In “Psalm” George Oppen’s awe at the deer is not conveyed by gesture or by a simple act of naming alone - even the exclamation “That they are there!” is an emotive verbal action. He conveys the otherness of the deer by imaging them “in the strange woods”, in their bodily activities, and in their relationship with the things of their world - grass, roots, earth, woods, fields, leaves, sun. He juxtaposes their world with the words naming it:
Their paths
Nibbled thru the fields, the leaves that shade them Hang in the distances Of sun
The small nouns
Crying faith In this in which the wild deer Startle, and stare out.
“this in which” is wholly other, and at once local and cosmic, but it is an order of existence, not life as a blind force. The faith is in language and in the world, or in language in the world, in the relationship between the language man has made, and the world he has not made, but shares with the creatures.

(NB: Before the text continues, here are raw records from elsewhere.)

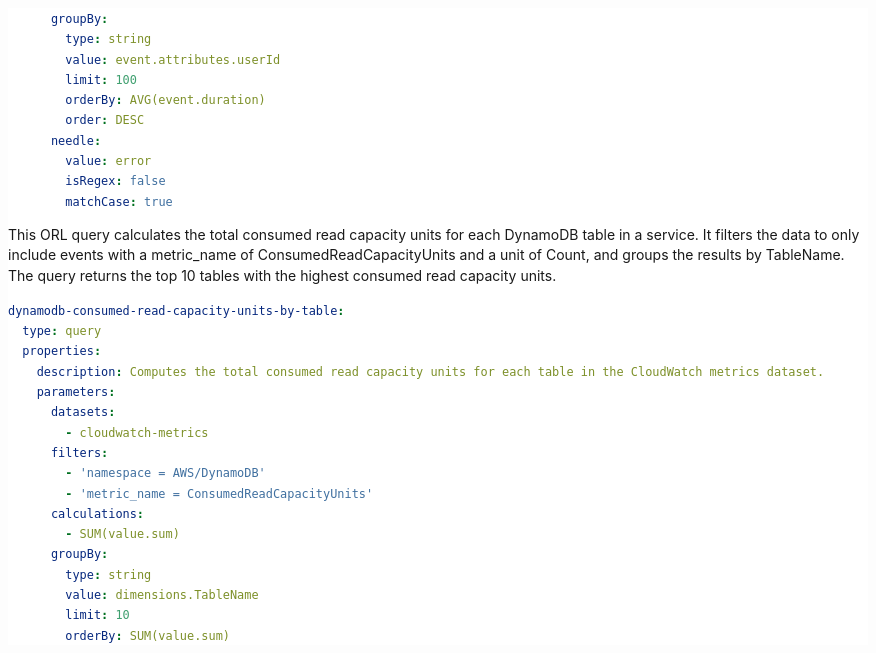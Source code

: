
 ``` yaml # :icon-code: .baselime/resources.yml
      groupBy:
        type: string
        value: event.attributes.userId
        limit: 100
        orderBy: AVG(event.duration)
        order: DESC
      needle:
        value: error
        isRegex: false
        matchCase: true
```

This ORL query calculates the total consumed read capacity units for each DynamoDB table in a service. It filters the data to only include events with a metric_name of ConsumedReadCapacityUnits and a unit of Count, and groups the results by TableName. The query returns the top 10 tables with the highest consumed read capacity units.

``` yaml # :icon-code: .baselime/resources.yml
dynamodb-consumed-read-capacity-units-by-table:
  type: query
  properties:
    description: Computes the total consumed read capacity units for each table in the CloudWatch metrics dataset.
    parameters:
      datasets:
        - cloudwatch-metrics
      filters:
        - 'namespace = AWS/DynamoDB'
        - 'metric_name = ConsumedReadCapacityUnits'
      calculations:
        - SUM(value.sum)
      groupBy:
        type: string
        value: dimensions.TableName
        limit: 10
        orderBy: SUM(value.sum)
```

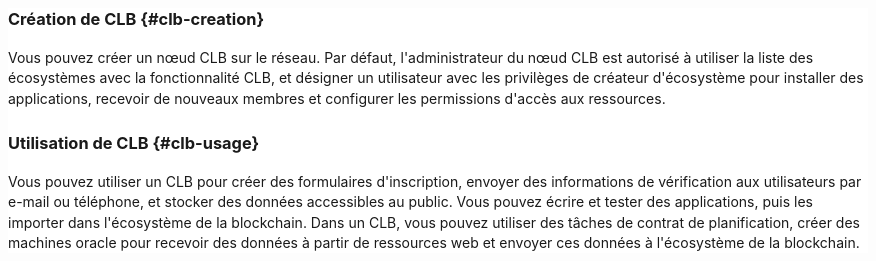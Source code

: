 ### Création de CLB {#clb-creation}

Vous pouvez créer un nœud CLB sur le réseau. Par défaut, l'administrateur du nœud CLB est autorisé à utiliser la liste des écosystèmes avec la fonctionnalité CLB,
et désigner un utilisateur avec les privilèges de créateur d'écosystème pour installer des applications, recevoir de nouveaux membres et configurer les permissions d'accès aux ressources.

### Utilisation de CLB {#clb-usage}

Vous pouvez utiliser un CLB pour créer des formulaires d'inscription, envoyer des informations de vérification aux utilisateurs par e-mail ou téléphone, et stocker des données accessibles au public. 
Vous pouvez écrire et tester des applications, puis les importer dans l'écosystème de la blockchain. Dans un CLB, vous pouvez utiliser des tâches de contrat de planification, créer des machines oracle pour recevoir des données à partir de ressources web et envoyer ces données à l'écosystème de la blockchain.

George Oppen’s awe belongs, in part, to a specifically American tradition which arose from the experience of the pioneers and settlers, and found literary expression in Emerson, Thoreau and Whitman among others. The tradition apprehends nature with conflicting emotions of wonder and fear. Nature is absolutely other than the human world, a fearful barrier to be overcome, and a savage wilderness, but also the ground which man must tend with care if he is to exist on it; the ground supplying materials which man may adapt with his skills to make a harmonious settlement, and which in misusing he will destroy, and destroy himself. To the latter perception, as well as to his experience as a craftsman, we owe George Oppen’s contactual knowledge of the practical crafts by which men and women make their world, and a poetry that recognises, as fully as any poetry can, the impermanence of human order, and the threat of universal destruction posed by our misuse of knowledge. If there are poems that are equal to the nuclear threat, in the sense of seeing what it means, then George Oppen has written them, in “Time of the Missile” and “Crowded Countries of the Bomb”. The recognition is less a matter of particular poems, however, than of the knowledge of the complete vulnerability uniting us from which George Oppen always writes, and of his understanding that man cannot live without a sense of the future.